Takie badanie zostało przeprowadzone przez Instytut Badań Rynkowych i Społecznych (IRBIS) w maju br. na próbie ponad 1 tys. dorosłych Polaków metodą wywiadów telefonicznych. Wynika z niego, że ponad połowa ankietowanych uważa, że w ostatnich latach w Polsce dobrostan zwierząt poprawił się.
Zdaniem respondentów do zapewnienia dobrostanu najlepiej przyczyni się poprawa warunków ich życia. 80 proc. z nich uważa, że należy wprowadzić dopłaty do produkcji dla hodowców, którzy dbają o dobrostan. Zwracano jednak uwagę także na konieczność bardziej przejrzystych warunków chowu, np. przez zastosowanie monitoringu przy przewozie i rozładunku zwierząt do uboju.
"Badania pokazują, w jakim kierunku powinna zmieniać się branża mięsna, że powinna być bardziej transparentna.
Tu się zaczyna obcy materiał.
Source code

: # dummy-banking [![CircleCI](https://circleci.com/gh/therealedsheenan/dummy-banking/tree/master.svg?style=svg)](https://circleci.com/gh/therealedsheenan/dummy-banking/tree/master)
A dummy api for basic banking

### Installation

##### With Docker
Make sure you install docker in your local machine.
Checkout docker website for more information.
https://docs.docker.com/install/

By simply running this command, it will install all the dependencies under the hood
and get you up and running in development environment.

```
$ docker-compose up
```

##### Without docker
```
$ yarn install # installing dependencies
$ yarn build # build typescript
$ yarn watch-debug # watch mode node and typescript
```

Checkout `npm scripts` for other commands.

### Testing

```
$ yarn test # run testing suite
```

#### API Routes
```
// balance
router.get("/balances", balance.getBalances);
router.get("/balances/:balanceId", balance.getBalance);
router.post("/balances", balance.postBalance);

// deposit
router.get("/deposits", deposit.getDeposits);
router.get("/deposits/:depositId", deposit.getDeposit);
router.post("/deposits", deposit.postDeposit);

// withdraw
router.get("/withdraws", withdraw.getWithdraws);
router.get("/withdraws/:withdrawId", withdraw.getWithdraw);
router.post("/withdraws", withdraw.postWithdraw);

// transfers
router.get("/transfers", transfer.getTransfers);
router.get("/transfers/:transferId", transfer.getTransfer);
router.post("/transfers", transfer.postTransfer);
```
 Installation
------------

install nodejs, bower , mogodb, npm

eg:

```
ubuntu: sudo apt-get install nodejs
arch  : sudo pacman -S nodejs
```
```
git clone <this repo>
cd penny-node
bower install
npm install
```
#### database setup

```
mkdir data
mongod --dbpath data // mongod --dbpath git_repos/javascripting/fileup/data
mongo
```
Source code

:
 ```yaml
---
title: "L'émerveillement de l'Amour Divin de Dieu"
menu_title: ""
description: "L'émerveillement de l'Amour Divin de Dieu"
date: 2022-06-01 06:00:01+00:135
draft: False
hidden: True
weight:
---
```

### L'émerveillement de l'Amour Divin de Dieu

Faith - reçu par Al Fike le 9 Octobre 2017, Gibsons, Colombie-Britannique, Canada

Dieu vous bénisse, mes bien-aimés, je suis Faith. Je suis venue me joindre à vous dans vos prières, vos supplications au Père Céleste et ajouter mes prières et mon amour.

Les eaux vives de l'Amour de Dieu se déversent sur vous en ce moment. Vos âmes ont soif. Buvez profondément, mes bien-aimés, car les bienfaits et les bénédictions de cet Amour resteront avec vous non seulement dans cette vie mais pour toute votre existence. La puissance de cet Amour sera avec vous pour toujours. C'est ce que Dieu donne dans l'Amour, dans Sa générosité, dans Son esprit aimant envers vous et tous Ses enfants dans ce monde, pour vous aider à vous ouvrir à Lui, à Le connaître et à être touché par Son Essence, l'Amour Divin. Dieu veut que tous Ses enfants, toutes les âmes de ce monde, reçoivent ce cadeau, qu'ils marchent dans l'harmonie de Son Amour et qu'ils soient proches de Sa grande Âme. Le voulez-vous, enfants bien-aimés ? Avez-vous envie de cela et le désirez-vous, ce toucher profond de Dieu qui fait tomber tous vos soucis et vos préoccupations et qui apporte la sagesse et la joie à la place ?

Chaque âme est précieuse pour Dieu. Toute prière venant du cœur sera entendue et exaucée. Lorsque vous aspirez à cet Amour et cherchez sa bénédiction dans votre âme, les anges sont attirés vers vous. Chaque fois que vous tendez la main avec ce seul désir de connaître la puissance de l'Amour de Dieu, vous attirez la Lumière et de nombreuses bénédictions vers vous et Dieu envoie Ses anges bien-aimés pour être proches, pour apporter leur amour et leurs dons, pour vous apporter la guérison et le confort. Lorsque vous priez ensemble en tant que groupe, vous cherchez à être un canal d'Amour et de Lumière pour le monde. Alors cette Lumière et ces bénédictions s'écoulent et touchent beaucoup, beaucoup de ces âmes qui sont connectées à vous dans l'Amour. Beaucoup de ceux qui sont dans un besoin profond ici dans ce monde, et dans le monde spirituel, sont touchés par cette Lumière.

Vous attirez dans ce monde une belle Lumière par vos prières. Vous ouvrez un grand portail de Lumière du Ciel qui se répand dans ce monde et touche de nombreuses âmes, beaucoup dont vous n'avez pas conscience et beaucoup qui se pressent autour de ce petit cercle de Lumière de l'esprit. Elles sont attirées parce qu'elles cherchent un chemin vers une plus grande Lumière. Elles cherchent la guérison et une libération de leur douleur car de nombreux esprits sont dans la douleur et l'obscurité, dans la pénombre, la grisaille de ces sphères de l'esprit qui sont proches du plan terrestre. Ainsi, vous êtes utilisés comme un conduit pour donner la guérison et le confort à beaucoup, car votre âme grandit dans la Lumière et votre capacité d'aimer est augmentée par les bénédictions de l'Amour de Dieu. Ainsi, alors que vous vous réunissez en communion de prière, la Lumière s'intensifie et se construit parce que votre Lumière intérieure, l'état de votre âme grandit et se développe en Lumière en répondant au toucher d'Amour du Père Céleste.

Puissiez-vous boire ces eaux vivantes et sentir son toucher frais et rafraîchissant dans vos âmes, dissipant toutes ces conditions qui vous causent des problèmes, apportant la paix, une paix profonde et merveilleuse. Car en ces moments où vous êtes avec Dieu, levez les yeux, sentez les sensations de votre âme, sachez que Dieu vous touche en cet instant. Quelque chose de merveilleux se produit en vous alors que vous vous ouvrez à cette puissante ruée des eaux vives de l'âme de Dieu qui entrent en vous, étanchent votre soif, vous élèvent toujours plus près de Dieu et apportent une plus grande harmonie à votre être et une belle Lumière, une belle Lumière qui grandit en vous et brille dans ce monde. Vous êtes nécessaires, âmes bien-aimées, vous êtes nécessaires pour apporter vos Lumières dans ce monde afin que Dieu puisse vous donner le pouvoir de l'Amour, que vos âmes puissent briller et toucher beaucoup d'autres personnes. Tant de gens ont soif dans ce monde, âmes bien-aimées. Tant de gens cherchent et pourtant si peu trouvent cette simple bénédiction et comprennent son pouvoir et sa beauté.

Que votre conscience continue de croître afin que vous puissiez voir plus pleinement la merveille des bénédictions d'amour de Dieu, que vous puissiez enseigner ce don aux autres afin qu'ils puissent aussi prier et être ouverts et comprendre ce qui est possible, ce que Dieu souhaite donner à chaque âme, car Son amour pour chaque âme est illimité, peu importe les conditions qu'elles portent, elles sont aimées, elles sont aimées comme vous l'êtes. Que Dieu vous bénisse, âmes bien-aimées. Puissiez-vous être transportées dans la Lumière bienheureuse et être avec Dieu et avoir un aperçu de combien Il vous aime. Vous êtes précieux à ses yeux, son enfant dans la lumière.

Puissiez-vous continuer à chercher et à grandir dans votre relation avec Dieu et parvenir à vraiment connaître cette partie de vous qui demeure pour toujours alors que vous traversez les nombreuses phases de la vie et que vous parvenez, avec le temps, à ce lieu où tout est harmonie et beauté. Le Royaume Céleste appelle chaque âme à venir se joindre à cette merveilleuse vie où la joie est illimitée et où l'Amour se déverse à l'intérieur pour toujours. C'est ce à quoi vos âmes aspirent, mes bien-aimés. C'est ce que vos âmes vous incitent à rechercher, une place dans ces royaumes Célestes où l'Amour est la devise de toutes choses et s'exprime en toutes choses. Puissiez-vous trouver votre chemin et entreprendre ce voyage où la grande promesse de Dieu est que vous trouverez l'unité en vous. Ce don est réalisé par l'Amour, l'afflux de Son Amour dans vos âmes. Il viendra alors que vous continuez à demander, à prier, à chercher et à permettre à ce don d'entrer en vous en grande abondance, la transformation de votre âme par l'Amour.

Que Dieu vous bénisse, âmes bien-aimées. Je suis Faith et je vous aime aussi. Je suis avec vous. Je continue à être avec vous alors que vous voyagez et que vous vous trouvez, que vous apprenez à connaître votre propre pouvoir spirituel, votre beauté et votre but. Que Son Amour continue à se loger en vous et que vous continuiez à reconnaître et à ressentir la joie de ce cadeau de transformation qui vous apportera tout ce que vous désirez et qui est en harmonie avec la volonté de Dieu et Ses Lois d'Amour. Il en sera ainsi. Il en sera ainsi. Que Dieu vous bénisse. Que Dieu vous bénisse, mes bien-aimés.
Widać, że konsumenci coraz bardziej zwracają uwagę na to, w jakich warunkach hodowane jest zwierzę" - komentował wyniki sondażu prezes PZHiPBM Jacek Zarzecki.
Niezmiernie istotna jest walka z dezinformacją
Dodał, że dla branży hodowlanej niezmiernie istotna jest też walka z dezinformacją, "która ma na celu pokazywanie tylko tych negatywnych przykładów, które grają na emocjach". "Na przykład tylko jeden przypadek nagłośnionego nielegalnego uboju bydła w woj. mazowieckim przełożył się na 600 mln zł strat dla hodowców bydła" - zauważył.
Prezes PZPBM Jerzy Wierzbicki zaznaczył, że sprawa etycznego prowadzenia hodowli jest jednym z kluczowych rozwiązań zawartych w strategii rozwoju sektora wołowiny. Zauważył, że konsumenci popierają takie rozwiązania, a wielu z nich chciałoby mieć informacje na opakowaniu mięsa, że pochodzi ono z "etycznych" hodowli.
Za wspieraniem dobrostanu zwierząt opowiedział się też obecny na konferencji unijny komisarz ds. rolnictwa Janusz Wojciechowski. "Unijne polityka rolna stawia na dobrostan, jest on jednym z ekoschematów" - przypomniał. Zwrócił uwagę, że w obecnej perspektywie finansowej w UE - w stosunku do poprzedniej - środki na ten cel zostały zwiększone czterokrotnie, do 6,2 mld euro. Podkreślił, że Polska jest liderem pod tym względem. Otrzymała na poprawę dobrostanu zwierząt 1,4 mld euro, tj. prawie najwięcej (po Włochach) w Unii.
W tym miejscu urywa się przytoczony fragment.